London: Eight badminton players were dramatically disqualified from Olympic competition after a scandal over “throwing” matches left the sport in an uproar.
Four pairs in the women’s doubles competition—one from China, one from Indonesia and two from South Korea—were barred after being hit with disciplinary charges by the Badminton World Federation (BWF). A source with knowledge of the proceedings confirmed to AFP that the eight women had been disqualified for trying to deliberately lose matches in the round robin phase to manipulate the knockout draw.
The eight badminton players at the heart of the scandal had been charged with “not using one’s best efforts to win a match” and “conducting oneself in a manner that is clearly abusive or detrimental to the sport”. Angry spectators jeered and booed the players after they appeared to deliberately serve into the net or hit the shuttlecock long or wide.
They were allegedly attempting to manipulate the final standings in the first-round group stage, with two pairs who had already qualified apparently wanting to lose to secure a favourable draw in the next round.
The Group A match between the powerful Chinese top seeds Yu Yang and Wang Xiaoli and unseeded South Korean pair Jung Kyung and Kim Ha-Na came under scrutiny by the BWF after the Chinese lost heavily. The longest rally in the match was just four shots.
Their defeat meant Yu and Wang avoided playing fellow Chinese pair Tian Qing and Zhao Yunlei, who had finished second in Group D, in the quarter-finals due to be played later on Wednesday.
Yu said after the match: “We’ve already qualified, so why would we waste energy? It’s not necessary to go out hard again when the knockout rounds are tomorrow.”
The badminton row is not the only controversy surrounding China’s Olympic team. On Tuesday, Chinese teenage swimming sensation Ye Shiwen said a doping row surrounding her in London had inspired her to a second Olympic gold medal, with victory in the 200m medley.
Logo police on the prowl
London:A crackdown by “logo police” on brands being linked to the Olympics without official sponsorship rights is proving a challenge rather than hindrance for some companies, which are relishing testing the limits.
London Games organizers have enforced strict rules to protect official trademarks and stop ambush marketing but have been accused of “lunacy” for ordering shops to remove sausages, flowers and bagels shaped as Olympic rings. Within the Olympic Park, sushi boxes come without soy sauce or wasabi as the vendors are unable to find sachets that do not feature brand logos.
Some food stalls are selling chocolate, chewing gum and savoury snacks under the counter as they cannot display items not produced by key sponsors.

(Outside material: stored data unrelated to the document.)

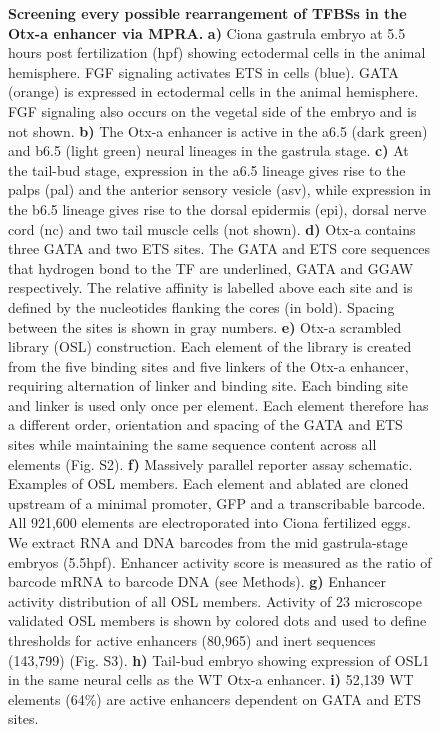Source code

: \begin{figure}[p]
    \caption[Screening every possible rearrangement of TFBSs in the Otx-a enhancer via MPRA.]{\textbf{Screening every possible rearrangement of TFBSs in the Otx-a enhancer via MPRA.} \textbf{a)} Ciona gastrula embryo at 5.5 hours post fertilization (hpf) showing ectodermal cells in the animal hemisphere. FGF signaling activates ETS in cells (blue). GATA (orange) is expressed in ectodermal cells in the animal hemisphere. FGF signaling also occurs on the vegetal side of the embryo and is not shown. \textbf{b)} The Otx-a enhancer is active in the a6.5 (dark green) and b6.5 (light green) neural lineages in the gastrula stage. \textbf{c)} At the tail-bud stage, expression in the a6.5 lineage gives rise to the palps (pal) and the anterior sensory vesicle (asv), while expression in the b6.5 lineage gives rise to the dorsal epidermis (epi), dorsal nerve cord (nc) and two tail muscle cells (not shown). \textbf{d)} Otx-a contains three GATA and two ETS sites. The GATA and ETS core sequences that hydrogen bond to the TF are underlined, GATA and GGAW respectively. The relative affinity is labelled above each site and is defined by the nucleotides flanking the cores (in bold). Spacing between the sites is shown in gray numbers. \textbf{e)} Otx-a scrambled library (OSL) construction. Each element of the library is created from the five binding sites and five linkers of the Otx-a enhancer, requiring alternation of linker and binding site. Each binding site and linker is used only once per element. Each element therefore has a different order, orientation and spacing of the GATA and ETS sites while maintaining the same sequence content across all elements (Fig. S2). \textbf{f)} Massively parallel reporter assay schematic. Examples of OSL members. Each element and ablated are cloned upstream of a minimal promoter, GFP and a transcribable barcode. All 921,600 elements are electroporated into Ciona fertilized eggs. We extract RNA and DNA barcodes from the mid gastrula-stage embryos (5.5hpf). Enhancer activity score is measured as the ratio of barcode mRNA to barcode DNA (see Methods). \textbf{g)} Enhancer activity distribution of all OSL members. Activity of 23 microscope validated OSL members is shown by colored dots and used to define thresholds for active enhancers (80,965) and inert sequences (143,799) (Fig. S3). \textbf{h)} Tail-bud embryo showing expression of OSL1 in the same neural cells as the WT Otx-a enhancer. \textbf{i)} 52,139 WT elements (64\%) are active enhancers dependent on GATA and ETS sites.}
    \label{fig:2 Figure 1}
\end{figure}

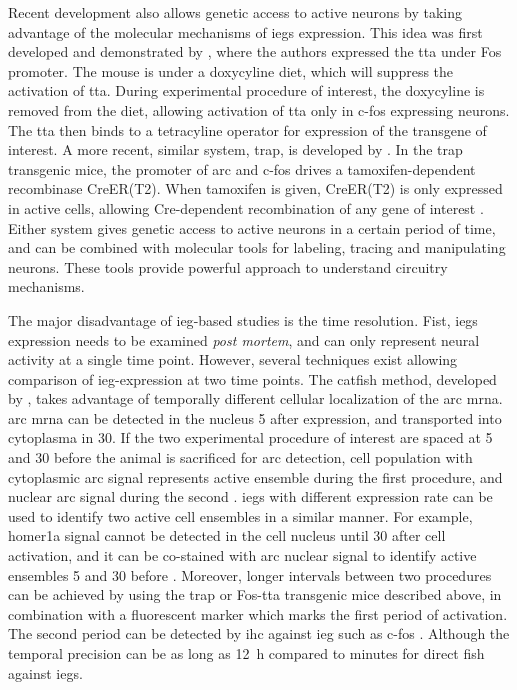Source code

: Recent development also allows genetic access to active neurons by taking advantage of the molecular mechanisms of \glspl{ieg} expression. This idea was first developed and demonstrated by \citet{reijmers07}, where the authors expressed the \gls{tta} under Fos promoter. The mouse is under a doxycyline diet, which will suppress the activation of \gls{tta}. During experimental procedure of interest, the doxycyline is removed from the diet, allowing activation of \gls{tta} only in c-fos expressing neurons. The \gls{tta} then binds to a tetracyline operator for expression of the transgene of interest. A more recent, similar system, \gls{trap}, is developed by \citet{guenthner13}. In the \gls{trap} transgenic mice, the promoter of \gls{arc} and c-fos drives a tamoxifen-dependent recombinase CreER(T2). When tamoxifen is given, CreER(T2) is only expressed in active cells, allowing Cre-dependent recombination of any gene of interest \citep{guenthner13}. Either system gives genetic access to active neurons in a certain period of time, and can be combined with molecular tools for labeling, tracing and manipulating neurons. These tools provide powerful approach to understand circuitry mechanisms.

The major disadvantage of \gls{ieg}-based studies is the time resolution. Fist, \glspl{ieg} expression needs to be examined \textit{post mortem}, and can only represent neural activity at a single time point. However, several techniques exist allowing comparison of \gls{ieg}-expression at two time points. The \gls{catfish} method, developed by \citet{guzowski99}, takes advantage of temporally different cellular localization of the \gls{arc} \gls{mrna}. \Gls{arc} \gls{mrna} can be detected in the nucleus \SI{5}{\min} after expression, and transported into cytoplasma in \SI{30}{\min}. If the two experimental procedure of interest are spaced at \SI{5}{\min} and \SI{30}{\min} before the animal is sacrificed for \gls{arc} detection, cell population with cytoplasmic \gls{arc} signal represents active ensemble during the first procedure, and nuclear \gls{arc} signal during the second \citep{guzowski99}. \Glspl{ieg} with different expression rate can be used to identify two active cell ensembles in a similar manner. For example, homer1a signal cannot be detected in the cell nucleus until \SI{30}{\min} after cell activation, and it can be co-stained with \gls{arc} nuclear signal to identify active ensembles \SI{5}{\min} and \SI{30}{\min} before \citep{vazdarjanova04}. Moreover, longer intervals between two procedures can be achieved by using the \gls{trap} or Fos-\gls{tta} transgenic mice described above, in combination with a fluorescent marker which marks the first period of activation. The second period can be detected by \gls{ihc} against \gls{ieg} such as c-fos \citep{reijmers07, guenthner13}. Although the temporal precision can be as long as \SI{12}{\hour} compared to minutes for direct \gls{fish} against \glspl{ieg}.

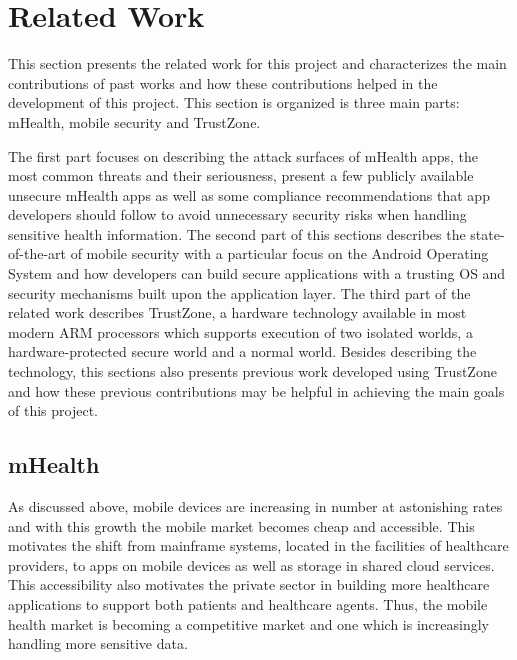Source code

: 
% 
% 
\section{Related Work}


This section presents the related work for this project and characterizes the main contributions of past works and how these contributions helped in the development of this project. This section is organized is three main parts: mHealth, mobile security and TrustZone.

The first part focuses on describing the attack surfaces of mHealth apps, the most common threats and their seriousness, present a few publicly available unsecure mHealth apps as well as some compliance recommendations that app developers should follow to avoid unnecessary security risks when handling sensitive health information. The second part of this sections describes the state-of-the-art of mobile security with a particular focus on the Android Operating System and how developers can build secure applications with a trusting \ac{OS} and security mechanisms built upon the application layer. The third part of the related work describes TrustZone, a hardware technology available in most modern \ac{ARM} processors which supports execution of two isolated worlds, a hardware-protected secure world and a normal world. Besides describing the technology, this sections also presents previous work developed using TrustZone and how these previous contributions may be helpful in achieving the main goals of this project. 

\subsection{mHealth}
\label{sec:mhealth}

As discussed above, mobile devices are increasing in number at astonishing rates and with this growth the mobile market becomes cheap and accessible. This motivates the shift from mainframe systems, located in the facilities of healthcare providers, to apps on mobile devices as well as storage in shared cloud services. This accessibility also motivates the private sector in building more healthcare applications to support both patients and healthcare agents. Thus, the mobile health market is becoming a competitive market and one which is increasingly handling more sensitive data.

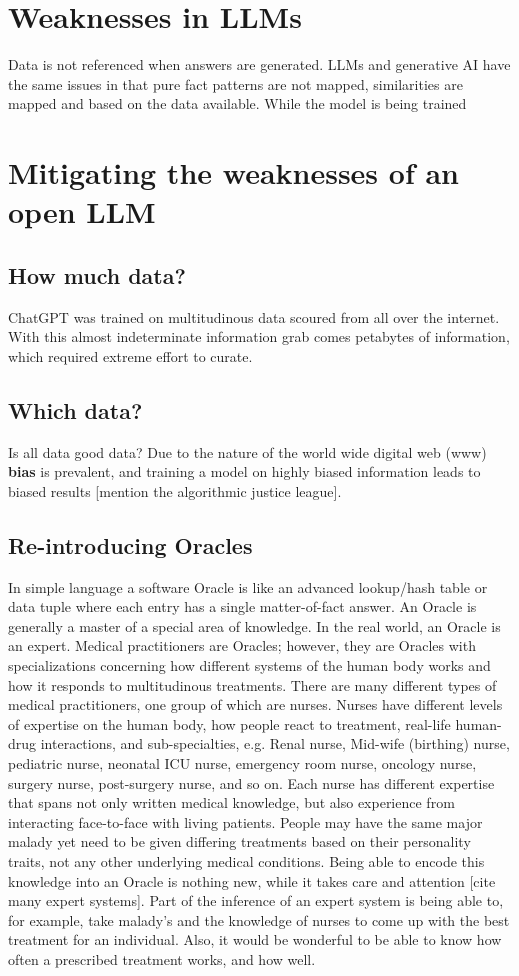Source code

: \section{Weaknesses in LLMs}
Data is not referenced when answers are generated.
LLMs and generative AI have the same issues in that pure fact patterns are not mapped, similarities are mapped and based on the data available.
While the model is being trained

\section{Mitigating the weaknesses of an open LLM}
\subsection{How much data?}
ChatGPT was trained on multitudinous data scoured from all over the internet. 
With this almost indeterminate information grab comes petabytes of information, which required extreme effort to curate.
\subsection{Which data?}
Is all data good data?
Due to the nature of the world wide digital web (www) \textbf{bias} is prevalent, and training a model on highly biased information leads to biased results [mention the algorithmic justice league].
\subsection{Re-introducing Oracles}
In simple language a software Oracle is like an advanced lookup/hash table or data tuple where each entry has a single matter-of-fact answer.
An Oracle is generally a master of a special area of knowledge.
In the real world, an Oracle is an expert.
Medical practitioners are Oracles; however, they are Oracles with specializations concerning how different systems of the human body works and how it responds to multitudinous treatments.
There are many different types of medical practitioners, one group of which are nurses.
Nurses have different levels of expertise on the human body, how people react to treatment, real-life human-drug interactions, and sub-specialties, e.g. Renal nurse, Mid-wife (birthing) nurse, pediatric nurse, neonatal ICU nurse, emergency room nurse, oncology nurse, surgery nurse, post-surgery nurse, and so on.
Each nurse has different expertise that spans not only written medical knowledge, but also experience from interacting face-to-face with living patients.
People may have the same major malady yet need to be given differing treatments based on their personality traits, not any other underlying medical conditions.
Being able to encode this knowledge into an Oracle is nothing new, while it takes care and attention [cite many expert systems].
Part of the inference of an expert system is being able to, for example, take malady's and the knowledge of nurses to come up with the best treatment for an individual.
Also, it would be wonderful to be able to know how often a prescribed treatment works, and how well.

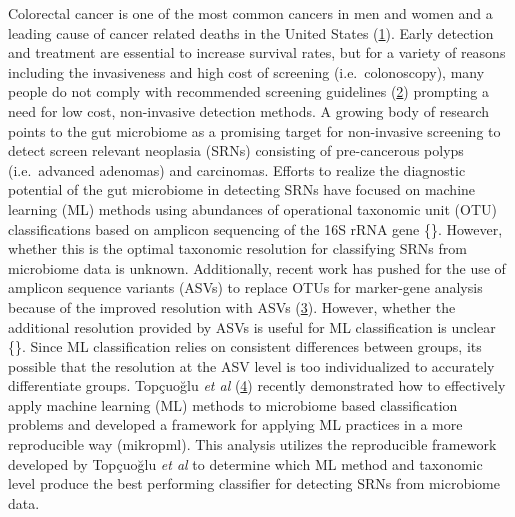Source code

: \documentclass[
]{article}
\begin{document}
Colorectal cancer is one of the most common cancers in men and women and
a leading cause of cancer related deaths in the United States
(\protect\hyperlink{ref-siegel2020}{1}). Early detection and treatment
are essential to increase survival rates, but for a variety of reasons
including the invasiveness and high cost of screening
(i.e.~colonoscopy), many people do not comply with recommended screening
guidelines (\protect\hyperlink{ref-garcuxeda2011a}{2}) prompting a need
for low cost, non-invasive detection methods. A growing body of research
points to the gut microbiome as a promising target for non-invasive
screening to detect screen relevant neoplasia (SRNs) consisting of
pre-cancerous polyps (i.e.~advanced adenomas) and carcinomas. Efforts to
realize the diagnostic potential of the gut microbiome in detecting SRNs
have focused on machine learning (ML) methods using abundances of
operational taxonomic unit (OTU) classifications based on amplicon
sequencing of the 16S rRNA gene \{\}. However, whether this is the
optimal taxonomic resolution for classifying SRNs from microbiome data
is unknown. Additionally, recent work has pushed for the use of amplicon
sequence variants (ASVs) to replace OTUs for marker-gene analysis
because of the improved resolution with ASVs
(\protect\hyperlink{ref-callahan2017}{3}). However, whether the
additional resolution provided by ASVs is useful for ML classification
is unclear \{\}. Since ML classification relies on consistent
differences between groups, its possible that the resolution at the ASV
level is too individualized to accurately differentiate groups.
Topçuoğlu \emph{et al} (\protect\hyperlink{ref-topuxe7uolu2020}{4})
recently demonstrated how to effectively apply machine learning (ML)
methods to microbiome based classification problems and developed a
framework for applying ML practices in a more reproducible way
(mikropml). This analysis utilizes the reproducible framework developed
by Topçuoğlu \emph{et al} to determine which ML method and taxonomic
level produce the best performing classifier for detecting SRNs from
microbiome data.
\end{document}
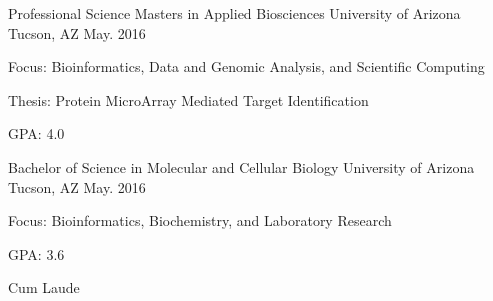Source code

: 

\begin{cventries}

  \cventry
    {Professional Science Masters in Applied Biosciences} %
    {University of Arizona} %
    {Tucson, AZ} %
    {May. 2016} %
    {
      \begin{cvitems} %
        \item {Focus: Bioinformatics, Data and Genomic Analysis, and Scientific Computing}
        \item {Thesis: Protein MicroArray Mediated Target Identification}
        \item {GPA: 4.0}
      \end{cvitems}
    }
  \cventry
    {Bachelor of Science in Molecular and Cellular Biology} %
    {University of Arizona} %
    {Tucson, AZ} %
    {May. 2016} %
    {
      \begin{cvitems} %
        \item {Focus: Bioinformatics, Biochemistry, and Laboratory Research}
        \item {GPA: 3.6}
        \item {Cum Laude}
      \end{cvitems}
    }
\end{cventries}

Outside the park, companies are coming up with novel ways to piggyback on the Games without running foul of a 2006 British law that tightened protection for Olympic sponsors and has the clout of fines of up to £20,000 (or Rs17.38 lakh).
A group of 11 international companies is sponsoring the event, paying nearly $1 billion (or Rs5,548 crore) for the chance to have their brands associated with the Games and the Olympic rings over four years. A further £700 million has been paid by 42 domestic sponsors.
Half full or half empty?
London: After days facing criticism for swathes of empty seats at venues, organizers at the London Olympics said 2.1 million people attended events in the first three full days of competition. Games organizers said 86% of ticket-holders showed up on Saturday, 92% on Sunday and 88% on Monday.
The gaps have been blamed mostly on officials from sports governing bodies and national Olympic committees not using their allocations of prime seats. Empty seats in privileged spots angered many Britishers who failed in their applications to get Games tickets in public ballots.
Ticket sales here are mandated to the London organizing committee (Locog), which pledged that 75% would reach British residents. A total of 856,000 spectators attended events on Saturday, including a “conservative” estimate of 500,000 on the men’s cycling road race route. It was 900,000 on Sunday, when eight men’s football matches were played. An estimated 300,000 lined the women’s cycling route. Monday’s overall attendance was 370,000.
Sydney: Indigenous leaders have defended Australian boxer Damien Hooper’s decision to wear a T-shirt with the Aboriginal flag at the Olympics, saying he should not have to apologize for the move. Hooper was warned by Australia’s chef de mission Nick Green not to wear the shirt again after sporting it at his opening fight on Monday.
Green said Hooper had apologized and assured him it would not happen again, given that it was a long-standing rule at the Olympics that only flags of competing nations can be displayed at Games events. But the National Congress of Australia’s First Peoples, which advocates for the rights of Aboriginal and Torres Strait Islanders, said the incident was “bureaucratic insanity”.
“Boxer Damien Hooper has a right to show his identity as an Aboriginal person in the Australian team,” it said in a statement issued late on Tuesday. “He has nothing to apologize for. Our peoples should be able to show that they are both Aboriginal and Australian.”
The Aboriginal flag has been the cause of controversy before, with indigenous runner Cathy Freeman sparking debate in 1994 when she celebrated her Commonwealth Games 200m gold by doing a victory lap with it.